Jeff Kosseff, Cornell, 313 pages, $26.95.

More than two decades ago, as members of Congress wrestled with how to build a legal framework around a nascent consumer internet, few really appreciated the future that they were shaping. Lawmakers, and later the Supreme Court, struggled to envision how this new technology would work. For the internet we have today, Jeff Kosseff writes in “The 26 Words That Created the Internet,” we can thank Section 230 of the Communications Decency Act of 1996, which protects platforms such as Facebook, Twitter and YouTube from legal liability for material posted on their sites by third parties. Kosseff argues that these companies, whose business models depend on user content, wouldn’t have prospered, and may not even have existed, had they been afraid of being sued whenever anyone posted something defamatory on their platforms.
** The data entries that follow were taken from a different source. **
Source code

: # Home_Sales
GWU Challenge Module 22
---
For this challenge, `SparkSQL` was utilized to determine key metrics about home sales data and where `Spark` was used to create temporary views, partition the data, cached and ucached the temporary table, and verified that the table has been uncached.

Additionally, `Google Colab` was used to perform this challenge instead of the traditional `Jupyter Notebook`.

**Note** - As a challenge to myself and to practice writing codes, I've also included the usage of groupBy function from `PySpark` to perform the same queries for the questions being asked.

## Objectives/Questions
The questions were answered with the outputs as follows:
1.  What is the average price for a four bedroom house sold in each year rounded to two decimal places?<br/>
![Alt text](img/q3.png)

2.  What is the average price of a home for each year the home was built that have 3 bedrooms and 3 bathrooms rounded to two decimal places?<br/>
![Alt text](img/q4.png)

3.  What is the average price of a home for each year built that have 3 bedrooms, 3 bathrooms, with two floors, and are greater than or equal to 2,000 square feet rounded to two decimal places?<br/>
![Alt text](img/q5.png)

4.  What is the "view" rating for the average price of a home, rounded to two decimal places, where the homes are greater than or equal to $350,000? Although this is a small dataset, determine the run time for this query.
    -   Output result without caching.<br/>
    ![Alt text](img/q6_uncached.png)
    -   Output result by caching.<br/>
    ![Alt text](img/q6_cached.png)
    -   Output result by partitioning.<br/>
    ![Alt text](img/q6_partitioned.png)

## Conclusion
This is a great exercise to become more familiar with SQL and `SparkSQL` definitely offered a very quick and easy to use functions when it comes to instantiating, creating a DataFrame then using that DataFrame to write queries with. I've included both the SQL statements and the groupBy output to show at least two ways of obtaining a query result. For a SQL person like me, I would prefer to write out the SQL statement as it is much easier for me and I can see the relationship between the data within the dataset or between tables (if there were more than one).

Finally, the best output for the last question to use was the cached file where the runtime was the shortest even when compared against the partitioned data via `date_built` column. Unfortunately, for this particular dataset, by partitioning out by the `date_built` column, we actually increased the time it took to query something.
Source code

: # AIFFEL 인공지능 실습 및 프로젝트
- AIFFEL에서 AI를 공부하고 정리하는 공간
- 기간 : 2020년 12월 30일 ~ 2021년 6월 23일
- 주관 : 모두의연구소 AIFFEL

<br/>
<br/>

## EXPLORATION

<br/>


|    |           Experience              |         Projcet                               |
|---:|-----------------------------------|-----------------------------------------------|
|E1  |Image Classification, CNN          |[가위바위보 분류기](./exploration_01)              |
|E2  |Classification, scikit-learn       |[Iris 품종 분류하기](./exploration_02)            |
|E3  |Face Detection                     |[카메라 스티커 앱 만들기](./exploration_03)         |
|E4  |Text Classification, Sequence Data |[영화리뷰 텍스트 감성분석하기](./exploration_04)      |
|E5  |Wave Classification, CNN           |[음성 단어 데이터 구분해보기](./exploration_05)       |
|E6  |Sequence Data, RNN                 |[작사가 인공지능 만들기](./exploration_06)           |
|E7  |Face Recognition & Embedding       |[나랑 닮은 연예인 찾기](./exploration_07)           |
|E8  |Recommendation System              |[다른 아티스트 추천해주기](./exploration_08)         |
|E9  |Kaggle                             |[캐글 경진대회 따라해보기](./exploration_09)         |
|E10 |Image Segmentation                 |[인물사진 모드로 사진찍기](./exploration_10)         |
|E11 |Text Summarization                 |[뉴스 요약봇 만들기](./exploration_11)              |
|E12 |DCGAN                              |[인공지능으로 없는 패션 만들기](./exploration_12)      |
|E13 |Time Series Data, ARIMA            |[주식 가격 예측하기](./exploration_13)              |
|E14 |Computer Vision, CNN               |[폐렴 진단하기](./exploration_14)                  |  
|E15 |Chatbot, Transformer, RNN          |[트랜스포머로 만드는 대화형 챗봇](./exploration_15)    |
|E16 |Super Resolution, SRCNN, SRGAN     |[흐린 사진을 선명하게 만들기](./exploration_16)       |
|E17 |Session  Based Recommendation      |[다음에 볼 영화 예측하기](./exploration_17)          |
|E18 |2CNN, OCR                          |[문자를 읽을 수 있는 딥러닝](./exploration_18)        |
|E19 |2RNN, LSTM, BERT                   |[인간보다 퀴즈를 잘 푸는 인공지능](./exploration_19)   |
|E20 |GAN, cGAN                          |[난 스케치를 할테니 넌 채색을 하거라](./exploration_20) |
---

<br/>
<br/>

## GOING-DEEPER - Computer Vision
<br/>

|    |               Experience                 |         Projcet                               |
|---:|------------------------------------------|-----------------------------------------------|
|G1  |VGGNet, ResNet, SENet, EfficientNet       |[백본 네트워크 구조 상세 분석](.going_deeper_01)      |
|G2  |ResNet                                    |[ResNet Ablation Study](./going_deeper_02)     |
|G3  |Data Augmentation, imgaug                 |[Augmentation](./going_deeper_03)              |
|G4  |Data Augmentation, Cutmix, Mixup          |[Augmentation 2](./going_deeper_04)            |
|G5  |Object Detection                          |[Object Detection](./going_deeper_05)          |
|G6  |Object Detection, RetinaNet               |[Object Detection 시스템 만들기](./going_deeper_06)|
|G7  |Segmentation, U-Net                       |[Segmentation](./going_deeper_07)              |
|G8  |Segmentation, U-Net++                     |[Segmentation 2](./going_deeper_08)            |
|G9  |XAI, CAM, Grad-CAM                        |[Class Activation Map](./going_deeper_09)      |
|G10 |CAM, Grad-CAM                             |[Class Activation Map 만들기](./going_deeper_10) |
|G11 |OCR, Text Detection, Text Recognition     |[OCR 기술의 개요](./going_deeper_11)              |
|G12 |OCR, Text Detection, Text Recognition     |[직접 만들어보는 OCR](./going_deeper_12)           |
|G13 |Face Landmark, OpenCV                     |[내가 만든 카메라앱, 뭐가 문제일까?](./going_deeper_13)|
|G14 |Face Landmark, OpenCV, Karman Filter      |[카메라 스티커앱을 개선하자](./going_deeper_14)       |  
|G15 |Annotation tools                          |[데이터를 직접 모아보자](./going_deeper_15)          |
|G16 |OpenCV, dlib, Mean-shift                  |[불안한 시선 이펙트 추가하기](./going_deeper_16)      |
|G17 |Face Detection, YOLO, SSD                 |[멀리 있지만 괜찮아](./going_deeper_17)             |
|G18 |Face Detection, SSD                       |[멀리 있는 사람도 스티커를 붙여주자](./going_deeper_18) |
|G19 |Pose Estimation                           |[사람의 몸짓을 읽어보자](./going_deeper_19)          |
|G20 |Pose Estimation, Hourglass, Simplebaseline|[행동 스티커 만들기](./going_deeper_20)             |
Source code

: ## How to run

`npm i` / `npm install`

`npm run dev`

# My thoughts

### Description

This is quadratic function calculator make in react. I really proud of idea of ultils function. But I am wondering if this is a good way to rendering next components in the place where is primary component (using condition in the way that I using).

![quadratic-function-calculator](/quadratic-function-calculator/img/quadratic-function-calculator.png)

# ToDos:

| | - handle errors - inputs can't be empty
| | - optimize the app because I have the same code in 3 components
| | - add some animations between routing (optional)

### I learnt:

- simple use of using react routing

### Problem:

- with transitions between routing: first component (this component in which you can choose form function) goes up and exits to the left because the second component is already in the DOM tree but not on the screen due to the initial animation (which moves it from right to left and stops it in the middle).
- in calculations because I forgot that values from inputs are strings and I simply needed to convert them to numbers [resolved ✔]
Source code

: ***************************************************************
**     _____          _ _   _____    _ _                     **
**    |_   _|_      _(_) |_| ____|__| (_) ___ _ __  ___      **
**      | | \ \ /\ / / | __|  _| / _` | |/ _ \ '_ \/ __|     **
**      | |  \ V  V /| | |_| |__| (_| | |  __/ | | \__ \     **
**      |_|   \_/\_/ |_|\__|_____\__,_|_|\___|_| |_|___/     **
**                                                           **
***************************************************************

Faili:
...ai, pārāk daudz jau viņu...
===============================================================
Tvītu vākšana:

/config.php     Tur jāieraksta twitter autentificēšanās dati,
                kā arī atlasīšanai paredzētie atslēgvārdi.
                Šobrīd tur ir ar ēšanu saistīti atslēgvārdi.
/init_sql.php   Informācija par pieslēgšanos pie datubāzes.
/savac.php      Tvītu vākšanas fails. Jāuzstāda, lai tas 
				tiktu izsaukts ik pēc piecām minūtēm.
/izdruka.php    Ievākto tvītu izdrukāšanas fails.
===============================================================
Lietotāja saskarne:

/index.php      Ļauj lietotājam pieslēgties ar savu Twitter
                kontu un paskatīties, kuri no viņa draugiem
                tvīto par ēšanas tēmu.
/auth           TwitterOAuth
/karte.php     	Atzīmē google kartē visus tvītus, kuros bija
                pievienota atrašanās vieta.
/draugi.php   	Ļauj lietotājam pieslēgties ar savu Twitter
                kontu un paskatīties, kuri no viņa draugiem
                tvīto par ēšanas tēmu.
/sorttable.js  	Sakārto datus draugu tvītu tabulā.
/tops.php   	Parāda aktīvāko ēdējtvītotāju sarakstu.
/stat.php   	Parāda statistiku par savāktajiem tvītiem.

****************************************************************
Today, it’s not clear that tech companies have held up their end of the deal, with the recent proliferation of misinformation, conspiracies, terrorist propaganda and foreign meddling in elections. Other countries, including the United Kingdom, have proposed or initiated crackdowns on the companies for damaging content posted by third parties. Kosseff thinks the law could be adjusted in some places but, like many internet law scholars, he says an outright repeal would be overkill. His book includes a persuasive argument that the user-generated internet enabled by Section 230 gives oppressed groups a voice and the ability to organize. He cites the #MeToo movement as an example.